= Compute Against Cancer =

Compute Against Cancer is an initiative of Parabon Computation, Inc. powered by the Global Grid Exchange. The program provides cancer researchers access to supercomputing capabilities through Parabon’s Frontier Grid Platform. The Compute Against Cancer initiative provides a means for donors to make their spare processing capabilities available to researchers. Donors running Parabon’s Frontier Compute Engine contribute to a large parallel processing network which cancer researchers employ to solve computationally intensive problems.

==Research Projects==
Since its inception, Compute Against Cancer has partnered with several organizations to carry out grid-powered research initiatives.

===National Cancer Institute===
The National Cancer Institute’s Genomic and Bioinformatics Group are currently researching microarray gene-expression patterns. Findings in this area will further the ability to analyze cancer-related data.

===West Virginia University===
Under the supervision of Lead Researcher Dr.
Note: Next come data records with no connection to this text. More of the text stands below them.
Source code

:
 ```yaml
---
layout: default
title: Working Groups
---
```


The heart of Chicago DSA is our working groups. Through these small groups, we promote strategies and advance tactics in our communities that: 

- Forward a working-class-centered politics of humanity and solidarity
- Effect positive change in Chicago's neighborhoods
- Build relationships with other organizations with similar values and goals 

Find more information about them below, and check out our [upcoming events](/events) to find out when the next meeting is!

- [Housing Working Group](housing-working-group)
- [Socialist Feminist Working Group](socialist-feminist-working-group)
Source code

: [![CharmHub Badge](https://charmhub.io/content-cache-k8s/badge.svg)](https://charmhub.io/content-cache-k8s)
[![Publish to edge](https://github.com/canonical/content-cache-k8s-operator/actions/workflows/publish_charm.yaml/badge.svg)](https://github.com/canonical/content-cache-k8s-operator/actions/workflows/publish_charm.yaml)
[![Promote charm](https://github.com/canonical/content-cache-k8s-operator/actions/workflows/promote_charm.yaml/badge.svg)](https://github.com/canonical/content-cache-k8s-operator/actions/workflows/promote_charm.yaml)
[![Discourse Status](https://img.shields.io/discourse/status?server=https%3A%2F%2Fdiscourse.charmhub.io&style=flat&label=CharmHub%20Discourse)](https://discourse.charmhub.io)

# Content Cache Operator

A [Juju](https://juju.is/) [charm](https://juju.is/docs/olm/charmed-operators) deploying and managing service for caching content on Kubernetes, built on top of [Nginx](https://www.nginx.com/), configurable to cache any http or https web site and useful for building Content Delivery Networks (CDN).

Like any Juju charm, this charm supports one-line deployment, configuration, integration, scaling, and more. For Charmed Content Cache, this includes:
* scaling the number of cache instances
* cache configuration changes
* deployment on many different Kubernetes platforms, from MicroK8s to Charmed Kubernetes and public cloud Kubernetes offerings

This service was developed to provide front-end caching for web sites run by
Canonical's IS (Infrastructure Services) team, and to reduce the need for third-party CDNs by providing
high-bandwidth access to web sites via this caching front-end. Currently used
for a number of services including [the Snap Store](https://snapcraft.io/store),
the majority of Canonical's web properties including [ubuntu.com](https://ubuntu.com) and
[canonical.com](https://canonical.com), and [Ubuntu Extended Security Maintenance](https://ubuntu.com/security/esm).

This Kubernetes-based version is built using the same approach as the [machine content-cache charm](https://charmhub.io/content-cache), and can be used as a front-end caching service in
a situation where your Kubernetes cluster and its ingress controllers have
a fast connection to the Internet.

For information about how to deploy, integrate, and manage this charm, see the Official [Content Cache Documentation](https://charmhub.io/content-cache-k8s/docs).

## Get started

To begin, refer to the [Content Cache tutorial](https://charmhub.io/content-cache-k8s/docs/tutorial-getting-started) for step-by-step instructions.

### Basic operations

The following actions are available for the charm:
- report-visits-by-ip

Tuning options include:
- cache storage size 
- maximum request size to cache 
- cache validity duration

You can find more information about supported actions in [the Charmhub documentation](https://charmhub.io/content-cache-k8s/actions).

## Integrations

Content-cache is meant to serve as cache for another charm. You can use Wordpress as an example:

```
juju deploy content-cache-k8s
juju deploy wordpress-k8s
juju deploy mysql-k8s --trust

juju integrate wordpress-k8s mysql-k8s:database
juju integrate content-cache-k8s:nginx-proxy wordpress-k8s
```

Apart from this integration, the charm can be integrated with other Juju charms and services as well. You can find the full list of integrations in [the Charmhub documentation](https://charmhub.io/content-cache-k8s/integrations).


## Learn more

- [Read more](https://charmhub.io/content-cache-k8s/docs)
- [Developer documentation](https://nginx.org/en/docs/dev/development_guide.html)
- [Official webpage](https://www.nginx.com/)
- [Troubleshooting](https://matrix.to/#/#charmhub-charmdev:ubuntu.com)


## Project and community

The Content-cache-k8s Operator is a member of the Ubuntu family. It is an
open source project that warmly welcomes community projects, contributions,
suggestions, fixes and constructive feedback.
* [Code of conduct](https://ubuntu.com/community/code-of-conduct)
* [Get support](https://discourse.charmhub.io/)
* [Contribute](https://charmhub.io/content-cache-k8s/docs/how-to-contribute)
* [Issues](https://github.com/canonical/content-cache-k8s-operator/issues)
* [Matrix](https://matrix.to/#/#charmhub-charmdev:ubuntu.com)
Michael Andria, West Virginia University’s Blood and Marrow Transplantation Program and School of Pharmacy are analyzing how various combinations of medications, routes and methods of drug administration affect a chemotherapy patient’s quality of life.

===University of Maryland===
A team of researchers from the University of Maryland is working with Parabon Computation, Inc. to simulate protein folding. Protein molecules, some of the most basic components of organisms, fold into complex three-dimensional shapes that determine their chemical properties in cells. By replicating this process, the university team hopes to gain a better understanding of protein composition and behavior.